Meeting of the Parliament 17 March 2016
I thank Bruce Crawford for mentioning that project because it is a fantastic example of making the best use of land everywhere. If we can engage pupils in our playgrounds from the earliest age, what better use of space can we make? There is so much space that is unused when it could be productive.
Musselburgh Transition Toun is another example. It is working wonders with a wee community garden by the river. Edinburgh Community Food is building a network across the city, and many other groups are doing fantastic jobs providing emergency food relief. I want to mention two of them: Transition Edinburgh South and the wonderful walled garden at Gracemount. There are undoubtedly many more that I have failed to mention, and they are all working wonders.
Food should help us to grow and to get well when we are not well; it should make us feel good.

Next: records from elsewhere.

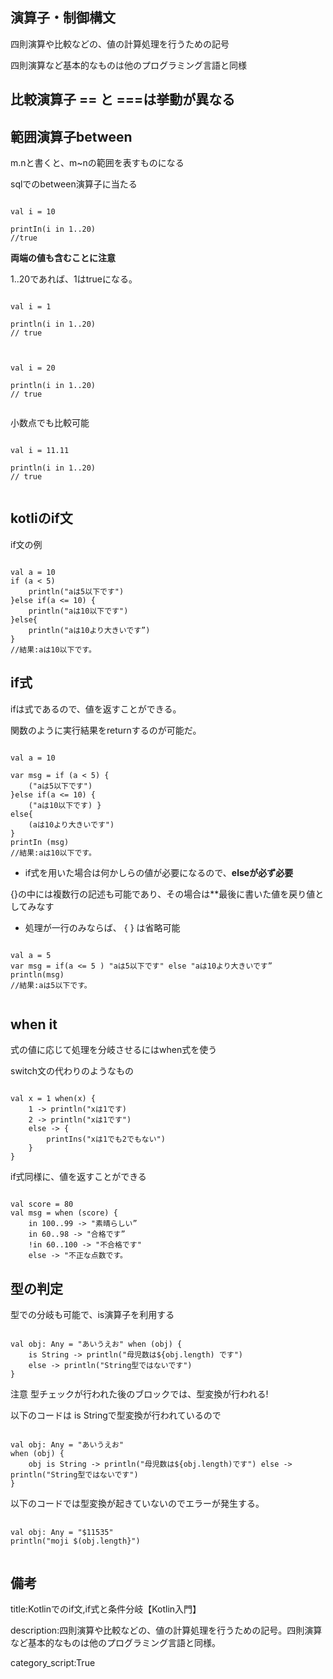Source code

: 


## 演算子・制御構文 

四則演算や比較などの、値の計算処理を行うための記号 

四則演算など基本的なものは他のプログラミング言語と同様 

## 比較演算子 == と ===は挙動が異なる

## 範囲演算子between

m.nと書くと、m~nの範囲を表すものになる 

sqlでのbetween演算子に当たる 

<pre><code> 
val i = 10 

printIn(i in 1..20) 
//true 
</code></pre>

**両端の値も含むことに注意** 
 
1..20であれば、1はtrueになる。 
 
<pre><code> 
val i = 1 

println(i in 1..20) 
// true 

</code></pre>

<pre><code> 
val i = 20 

println(i in 1..20) 
// true 

</code></pre> 

小数点でも比較可能

<pre><code> 
val i = 11.11 

println(i in 1..20) 
// true 

</code></pre>



## kotliのif文

if文の例

<pre><code> 
val a = 10 
if (a < 5)
    println("aは5以下です") 
}else if(a <= 10) {
    println("aは10以下です") 
}else{
    println("aは10より大きいです”)
}
//結果:aは10以下です。
</code></pre>

## if式

ifは式であるので、値を返すことができる。 

関数のように実行結果をreturnするのが可能だ。

<pre><code> 
val a = 10 

var msg = if (a < 5) {
    ("aは5以下です") 
}else if(a <= 10) {
    ("aは10以下です) }
else{
    (aは10より大きいです")
}
printIn (msg) 
//結果:aは10以下です。 
</code></pre> 

- if式を用いた場合は何かしらの値が必要になるので、**elseが必ず必要**

{}の中には複数行の記述も可能であり、その場合は**最後に書いた値を戻り値としてみなす

- 処理が一行のみならば、 { } は省略可能


<pre><code> 
val a = 5 
var msg = if(a <= 5 ) "aは5以下です" else "aは10より大きいです” 
println(msg) 
//結果:aは5以下です。 

</code></pre>






## when it

式の値に応じて処理を分岐させるにはwhen式を使う

switch文の代わりのようなもの

<pre><code> 
val x = 1 when(x) {
    1 -> println("xは1です) 
    2 -> println("xは1です") 
    else -> {
        printIns("xは1でも2でもない")
    }
}
</code></pre> 

if式同様に、値を返すことができる 

<pre><code> 
val score = 80 
val msg = when (score) {
    in 100..99 -> "素晴らしい” 
    in 60..98 -> "合格です” 
    !in 60..100 -> "不合格です" 
    else -> "不正な点数です。
</code></pre>


## 型の判定 

型での分岐も可能で、is演算子を利用する 

<pre><code> 
val obj: Any = "あいうえお" when (obj) {
    is String -> println("母児数は${obj.length) です")
    else -> println("String型ではないです") 
}
</code></pre> 

注意 型チェックが行われた後のブロックでは、型変換が行われる! 

以下のコードは is Stringで型変換が行われているので

<pre><code> 
val obj: Any = "あいうえお" 
when (obj) {
    obj is String -> println("母児数は${obj.length)です") else -> println("String型ではないです")
}
</code></pre>

 以下のコードでは型変換が起きていないのでエラーが発生する。



<pre> <code> 
val obj: Any = "$11535" 
println("moji $(obj.length}") 

</code></pre>


## 備考


title:Kotlinでのif文,if式と条件分岐【Kotlin入門】

description:四則演算や比較などの、値の計算処理を行うための記号。四則演算など基本的なものは他のプログラミング言語と同様。


category_script:True

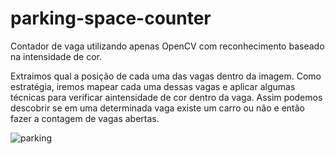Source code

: # parking-space-counter
 Contador de vaga utilizando apenas OpenCV com reconhecimento baseado na intensidade de cor.

Extraimos qual a posição de cada uma das vagas dentro da imagem.
Como estratégia, iremos mapear cada uma dessas vagas e aplicar algumas
técnicas para verificar aintensidade de cor dentro da vaga. Assim podemos descobrir
se em uma determinada vaga existe um carro ou não e então fazer a contagem de vagas abertas.

![parking](https://user-images.githubusercontent.com/60473748/193839987-046424d3-08fc-47ea-b43d-a9dd40d6c966.gif)
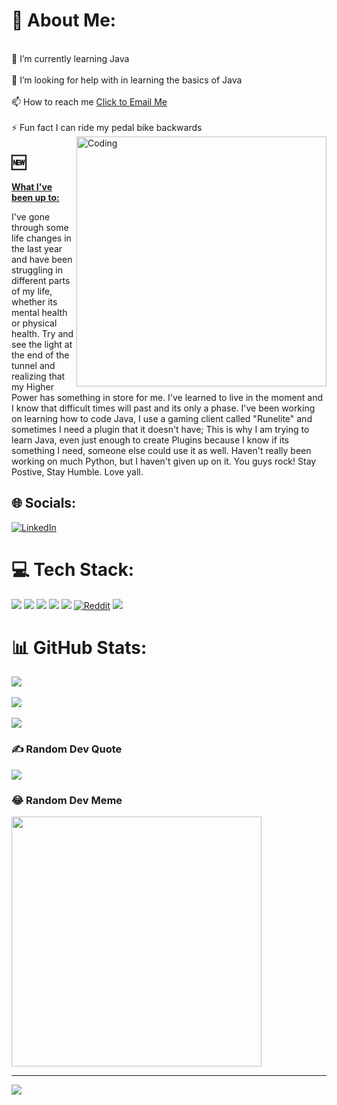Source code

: # 💫 About Me:
<br>    🌱 I’m currently learning Java<br><br>    🤝 I’m looking for help with in learning the basics of Java<br><br>    📫 How to reach me [Click to Email Me](mailto:Jeremesorteberg059@gmail.com)<br><br>    ⚡ Fun fact I can ride my pedal bike backwards<br>
<img align ="right" alt="Coding" width="400" src="https://i.pinimg.com/originals/e4/26/70/e426702edf874b181aced1e2fa5c6cde.gif">

## 🆕 
<span style="font-size: 14px; font-weight: bold; text-decoration: underline;">What I've been up to:</span>

I've gone through some life changes in the last year and have been struggling in different parts of my life, whether its mental health or physical health. Try and see the light at the end of the tunnel and realizing that my Higher Power has something in store for me. I've learned to live in the moment and I know that difficult times will past and its only a phase. I've been working on learning how to code Java, I use a gaming client called "Runelite" and sometimes I need a plugin that it doesn't have; This is why I am trying to learn Java, even just enough to create Plugins because I know if its something I need, someone else could use it as well. Haven't really been working on much Python, but I haven't given up on it. You guys rock! Stay Postive, Stay Humble. Love yall.

## 🌐 Socials:       
[![LinkedIn](https://img.shields.io/badge/LinkedIn-0077B5?style=for-the-badge&logo=linkedin&logoColor=white)](https://linkedin.com/in/jereme-sorteberg)  <!-- LinkedIn, Facebook, Git, Etc -->

# 💻 Tech Stack:
![](https://img.shields.io/badge/JavaScript-323330?style=for-the-badge&logo=javascript&logoColor=F7DF1E)       <!-- Javascript -->
![](https://img.shields.io/badge/HTML5-E34F26?style=for-the-badge&logo=html5&logoColor=white)       <!-- HTML5 -->
![](https://img.shields.io/badge/Kotlin-B125EA?style=for-the-badge&logo=kotlin&logoColor=white)    <!--Kotlin - Adroid language -->
![](https://img.shields.io/badge/Microsoft_Excel-217346?style=for-the-badge&logo=microsoft-excel&logoColor=white) 
![](https://img.shields.io/badge/Windows-0078D6?style=for-the-badge&logo=windows&logoColor=white)
[![Reddit](https://img.shields.io/badge/Reddit-FF4500?style=for-the-badge&logo=reddit&logoColor=white)](https://www.reddit.com)
![](https://img.shields.io/badge/Android_Studio-3DDC84?style=for-the-badge&logo=android-studio&logoColor=white)



# 📊 GitHub Stats:
![](https://github-readme-stats.vercel.app/api?username=NativeJim&theme=dark&hide_border=false&include_all_commits=false&count_private=false)<br/>         
![](https://github-readme-streak-stats.herokuapp.com/?user=NativeJim&theme=dark&hide_border=false)<br/>            
![](https://github-readme-stats.vercel.app/api/top-langs/?username=NativeJim&theme=dark&hide_border=false&include_all_commits=false&count_private=false&layout=compact)        



### ✍️ Random Dev Quote
![](https://quotes-github-readme.vercel.app/api?type=horizontal&theme=tokyonight)         <!-- Search Quotes-->

### 😂 Random Dev Meme
<img src='https://randommeme-five.vercel.app/' style="height: 400px;"/>         <!-- Same as Quotes -->

---
[![](https://visitcount.itsvg.in/api?id=NativeJim&icon=5&color=4)](https://visitcount.itsvg.in)

<!-- Proudly created with GPRM ( https://gprm.itsvg.in ) -->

Really nutritious food helps us to keep well and gives us the ability to deal with busy lives, no matter how old we are. It gives us personal resilience. Local food networks are vital to the development of resilience at community level. We need to think about the future and about our ability to produce the food that we need closer to home.
In yesterday’s stage 3 proceedings on the Land Reform (Scotland) Bill, I spoke about the situation of the smallholder Jim Telfer, who is a tenant farmer who fears losing both the land that he rents and his livelihood, because his land is where the film studio that was discussed at First Minister’s question time, which is the subject of a speculative proposal, would be located. Is his farm on poor-quality land? No—it is on prime agricultural land. I hope that that will be recognised and valued, and that the film studio will be built elsewhere. Cumbernauld has been discussed as a possible location, but Shawfair, which is nearby, has excellent transport links and a school that focuses on the creative industries. Members of the local Damhead community have rallied round Jim and have campaigned hard. The vision that they have for the land where they live is for it to be formally recognised as Edinburgh’s food belt. We need to think about the idea of urban crofts. Green-belt land has never faced such development pressures, but we need to think about where the food that citizens within and outwith Edinburgh’s green belt eat comes from.
The food belt is a compelling idea—it represents a much better way of thinking about the value of our green belt and its benefits. Land in the food belt is a way of connecting us to our food. Land here could have many more local businesses providing employment to people in cities and in more rural areas. For too many people, the green belt is a patch of land that they commute through without giving it much thought. We can rethink that land.
I hope that the minister understands not just the power of ideas, but the power of money. Yesterday, I learned that the funding that allowed the Scottish food coalition to form has been cut—in fact, it has been completely removed: Nourish Scotland’s funding has gone from £90,000 to nothing.